Because costs for long term care policies can vary widely, even for similar policies, shopping and price comparison is important.
Long term care insurance policy premiums are set based on several factors: age, health, length of deductible period, amount paid and duration of benefits. Higher daily benefits and optional features, such as inflation protection and non-forfeiture benefits, increase the premium.
According to the Health Insurance Association of America, the annual premium for a low-option policy for a person at age 50 is about $850 annually; at 65, that same policy costs about $1,800; and at 79, about $5,500. You should consult with your insurance or financial advisor on current costs. Counseling services may help you select a policy most appropriate to your needs.

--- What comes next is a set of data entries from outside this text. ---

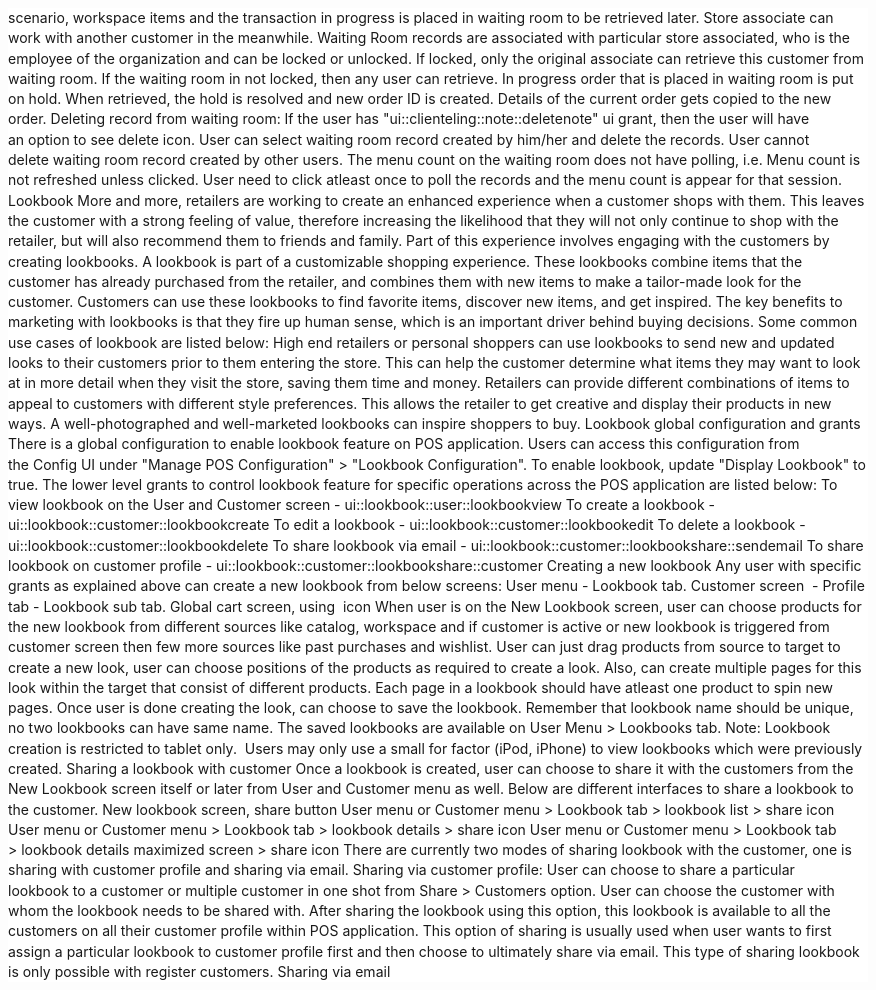 scenario, workspace items and the transaction in progress is placed in waiting room to be retrieved later. Store associate can work with another customer in the meanwhile. Waiting Room records are associated with particular store associated, who is the employee of the organization and can be locked or unlocked. If locked, only the original associate can retrieve this customer from waiting room. If the waiting room in not locked, then any user can retrieve. In progress order that is placed in waiting room is put on hold. When retrieved, the hold is resolved and new order ID is created. Details of the current order gets copied to the new order. Deleting record from waiting room: If the user has "ui::clienteling::note::deletenote" ui grant, then the user will have an option to see delete icon. User can select waiting room record created by him/her and delete the records. User cannot delete waiting room record created by other users. The menu count on the waiting room does not have polling, i.e. Menu count is not refreshed unless clicked. User need to click atleast once to poll the records and the menu count is appear for that session. Lookbook More and more, retailers are working to create an enhanced experience when a customer shops with them. This leaves the customer with a strong feeling of value, therefore increasing the likelihood that they will not only continue to shop with the retailer, but will also recommend them to friends and family. Part of this experience involves engaging with the customers by creating lookbooks. A lookbook is part of a customizable shopping experience. These lookbooks combine items that the customer has already purchased from the retailer, and combines them with new items to make a tailor-made look for the customer. Customers can use these lookbooks to find favorite items, discover new items, and get inspired. The key benefits to marketing with lookbooks is that they fire up human sense, which is an important driver behind buying decisions. Some common use cases of lookbook are listed below: High end retailers or personal shoppers can use lookbooks to send new and updated looks to their customers prior to them entering the store. This can help the customer determine what items they may want to look at in more detail when they visit the store, saving them time and money. Retailers can provide different combinations of items to appeal to customers with different style preferences. This allows the retailer to get creative and display their products in new ways. A well-photographed and well-marketed lookbooks can inspire shoppers to buy. Lookbook global configuration and grants There is a global configuration to enable lookbook feature on POS application. Users can access this configuration from the Config UI under "Manage POS Configuration" > "Lookbook Configuration". To enable lookbook, update "Display Lookbook" to true. The lower level grants to control lookbook feature for specific operations across the POS application are listed below: To view lookbook on the User and Customer screen - ui::lookbook::user::lookbookview To create a lookbook - ui::lookbook::customer::lookbookcreate To edit a lookbook - ui::lookbook::customer::lookbookedit To delete a lookbook - ui::lookbook::customer::lookbookdelete To share lookbook via email - ui::lookbook::customer::lookbookshare::sendemail To share lookbook on customer profile - ui::lookbook::customer::lookbookshare::customer Creating a new lookbook Any user with specific grants as explained above can create a new lookbook from below screens: User menu - Lookbook tab. Customer screen  - Profile tab - Lookbook sub tab. Global cart screen, using  icon When user is on the New Lookbook screen, user can choose products for the new lookbook from different sources like catalog, workspace and if customer is active or new lookbook is triggered from customer screen then few more sources like past purchases and wishlist. User can just drag products from source to target to create a new look, user can choose positions of the products as required to create a look. Also, can create multiple pages for this look within the target that consist of different products. Each page in a lookbook should have atleast one product to spin new pages. Once user is done creating the look, can choose to save the lookbook. Remember that lookbook name should be unique, no two lookbooks can have same name. The saved lookbooks are available on User Menu > Lookbooks tab. Note: Lookbook creation is restricted to tablet only.  Users may only use a small for factor (iPod, iPhone) to view lookbooks which were previously created. Sharing a lookbook with customer Once a lookbook is created, user can choose to share it with the customers from the New Lookbook screen itself or later from User and Customer menu as well. Below are different interfaces to share a lookbook to the customer. New lookbook screen, share button User menu or Customer menu > Lookbook tab > lookbook list > share icon User menu or Customer menu > Lookbook tab > lookbook details > share icon User menu or Customer menu > Lookbook tab > lookbook details maximized screen > share icon There are currently two modes of sharing lookbook with the customer, one is sharing with customer profile and sharing via email. Sharing via customer profile: User can choose to share a particular lookbook to a customer or multiple customer in one shot from Share > Customers option. User can choose the customer with whom the lookbook needs to be shared with. After sharing the lookbook using this option, this lookbook is available to all the customers on all their customer profile within POS application. This option of sharing is usually used when user wants to first assign a particular lookbook to customer profile first and then choose to ultimately share via email. This type of sharing lookbook is only possible with register customers. Sharing via email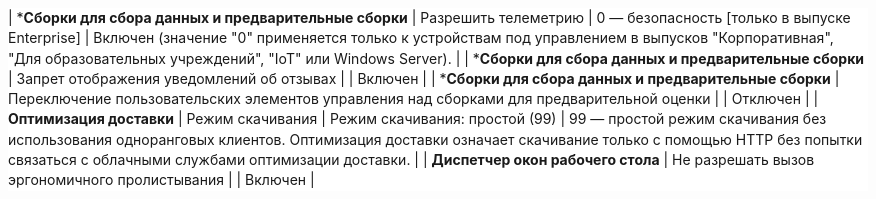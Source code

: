 |                                               \***Сборки для сбора данных и предварительные сборки**                                               |                                                              Разрешить телеметрию                                                              |                                                0 — безопасность [только в выпуске Enterprise]                                                 |                                                                                                                                                                                                                                                                                                             Включен (значение "0" применяется только к устройствам под управлением в выпусков "Корпоративная", "Для образовательных учреждений", "IoT" или Windows Server).                                                                                                                                                                                                                                                                                                              |
|                                               \***Сборки для сбора данных и предварительные сборки**                                               |                                                    Запрет отображения уведомлений об отзывах                                                     |                                                                                                                               |                                                                                                                                                                                                                                                                                                                                                                     Включен                                                                                                                                                                                                                                                                                                                                                                     |
|                                               \***Сборки для сбора данных и предварительные сборки**                                               |                                                  Переключение пользовательских элементов управления над сборками для предварительной оценки                                                  |                                                                                                                               |                                                                                                                                                                                                                                                                                                                                                                    Отключен                                                                                                                                                                                                                                                                                                                                                                     |
|                                                      **Оптимизация доставки**                                                       |                                                               Режим скачивания                                                               |                                                  Режим скачивания: простой (99)                                                   |                                                                                                                                                                                                                                                                                      99 — простой режим скачивания без использования одноранговых клиентов. Оптимизация доставки означает скачивание только с помощью HTTP без попытки связаться с облачными службами оптимизации доставки.                                                                                                                                                                                                                                                                                       |
|                                                      **Диспетчер окон рабочего стола**                                                      |                                                      Не разрешать вызов эргономичного пролистывания                                                       |                                                                                                                               |                                                                                                                                                                                                                                                                                                                                                                     Включен                                                                                                                                                                                                                                                                                                                                                                     |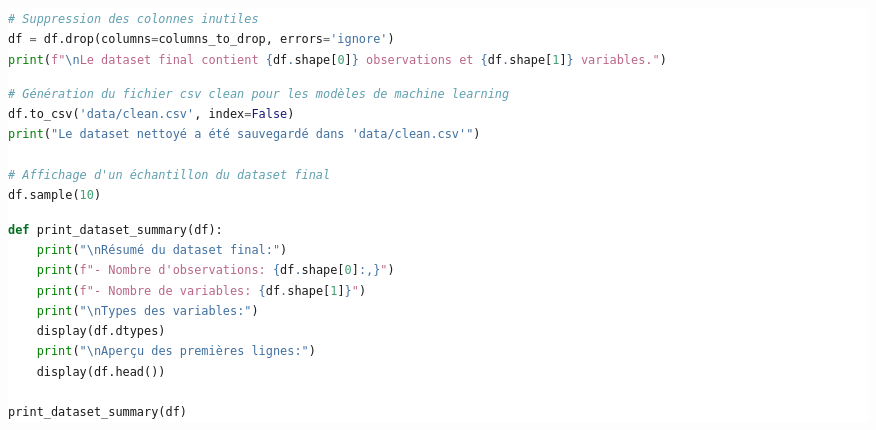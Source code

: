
 ```python
# Suppression des colonnes inutiles
df = df.drop(columns=columns_to_drop, errors='ignore')
print(f"\nLe dataset final contient {df.shape[0]} observations et {df.shape[1]} variables.")
```

```python
# Génération du fichier csv clean pour les modèles de machine learning
df.to_csv('data/clean.csv', index=False)
print("Le dataset nettoyé a été sauvegardé dans 'data/clean.csv'")

# Affichage d'un échantillon du dataset final
df.sample(10)
```

```python
def print_dataset_summary(df):
    print("\nRésumé du dataset final:")
    print(f"- Nombre d'observations: {df.shape[0]:,}")
    print(f"- Nombre de variables: {df.shape[1]}")
    print("\nTypes des variables:")
    display(df.dtypes)
    print("\nAperçu des premières lignes:")
    display(df.head())

print_dataset_summary(df)
```
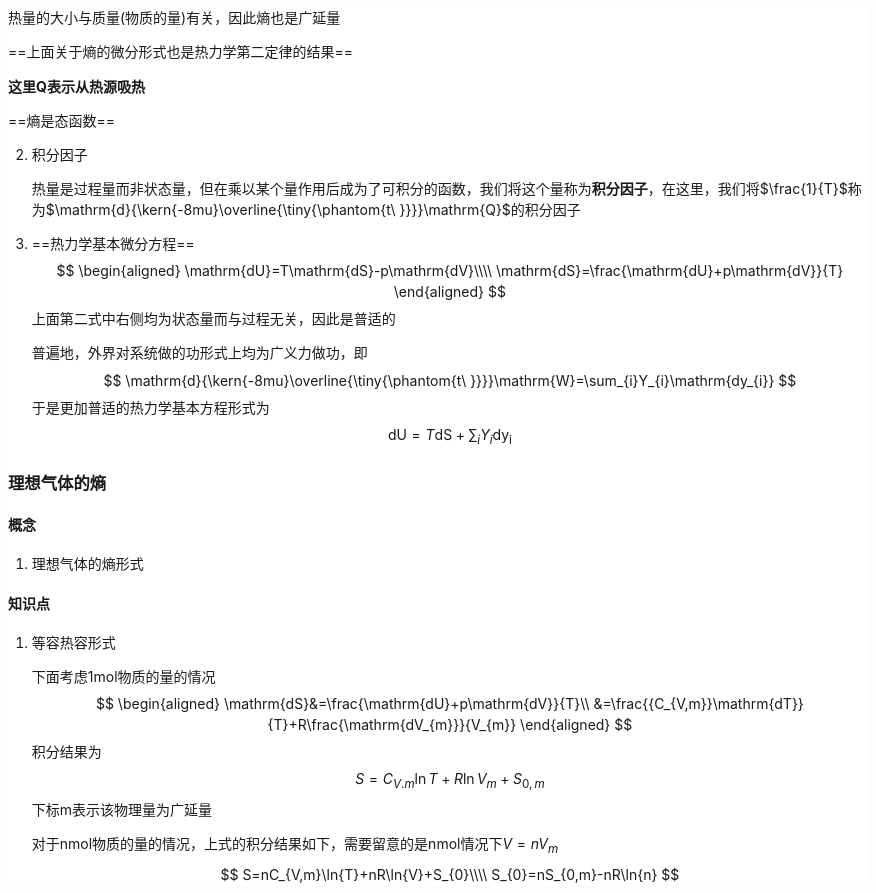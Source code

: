    热量的大小与质量(物质的量)有关，因此熵也是广延量

   ==上面关于熵的微分形式也是热力学第二定律的结果==

   **这里Q表示从热源吸热**

   ==熵是态函数==

2. 积分因子

   热量是过程量而非状态量，但在乘以某个量作用后成为了可积分的函数，我们将这个量称为**积分因子**，在这里，我们将$\frac{1}{T}$称为$\mathrm{d}{\kern{-8mu}\overline{\tiny{\phantom{t\ }}}}\mathrm{Q}$的积分因子

3. ==热力学基本微分方程==
   $$
   \begin{aligned}
   \mathrm{dU}=T\mathrm{dS}-p\mathrm{dV}\\\\
   \mathrm{dS}=\frac{\mathrm{dU}+p\mathrm{dV}}{T}
   \end{aligned}
   $$
   上面第二式中右侧均为状态量而与过程无关，因此是普适的

   普遍地，外界对系统做的功形式上均为广义力做功，即
   $$
   \mathrm{d}{\kern{-8mu}\overline{\tiny{\phantom{t\ }}}}\mathrm{W}=\sum_{i}Y_{i}\mathrm{dy_{i}}
   $$
   于是更加普适的热力学基本方程形式为
   $$
   \mathrm{dU}=T\mathrm{dS}+\sum_{i}Y_{i}\mathrm{dy_{i}}
   $$

### 理想气体的熵

#### 概念

1. 理想气体的熵形式

#### 知识点

1. 等容热容形式

   下面考虑1mol物质的量的情况
   $$
   \begin{aligned}
   \mathrm{dS}&=\frac{\mathrm{dU}+p\mathrm{dV}}{T}\\
   &=\frac{{C_{V,m}}\mathrm{dT}}{T}+R\frac{\mathrm{dV_{m}}}{V_{m}}
   \end{aligned}
   $$
   积分结果为
   $$
   S=C_{V.m}\ln{T}+R\ln{V_{m}}+S_{0,m}
   $$
   下标m表示该物理量为广延量

   对于nmol物质的量的情况，上式的积分结果如下，需要留意的是nmol情况下$V=nV_{m}$
   $$
   S=nC_{V,m}\ln{T}+nR\ln{V}+S_{0}\\\\
   S_{0}=nS_{0,m}-nR\ln{n}
   $$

People purchase long term care insurance for several reasons. If you are deciding whether and when to buy long term care insurance, you should consider the following questions:
- Will your income cover long term care expenses, along with other ongoing expenses?
- If you purchase such insurance, can you pay for the deductible period and coinsurance?
- Can you pay the premiums now? Can you pay if the premiums rise?
- Will you be able to pay the premiums if your spouse dies?
- Will you be able to pay for upgrading benefits to meet inflation?
- Would you become eligible for Medicaid if you had large medical bills, or entered a nursing center where average yearly costs run almost $30,000?
According to the Centers for Medicare and Medicaid Services, before signing a long term care insurance policy, you should also ask if you have a period during which to cancel the policy and receive a refund for the first premium.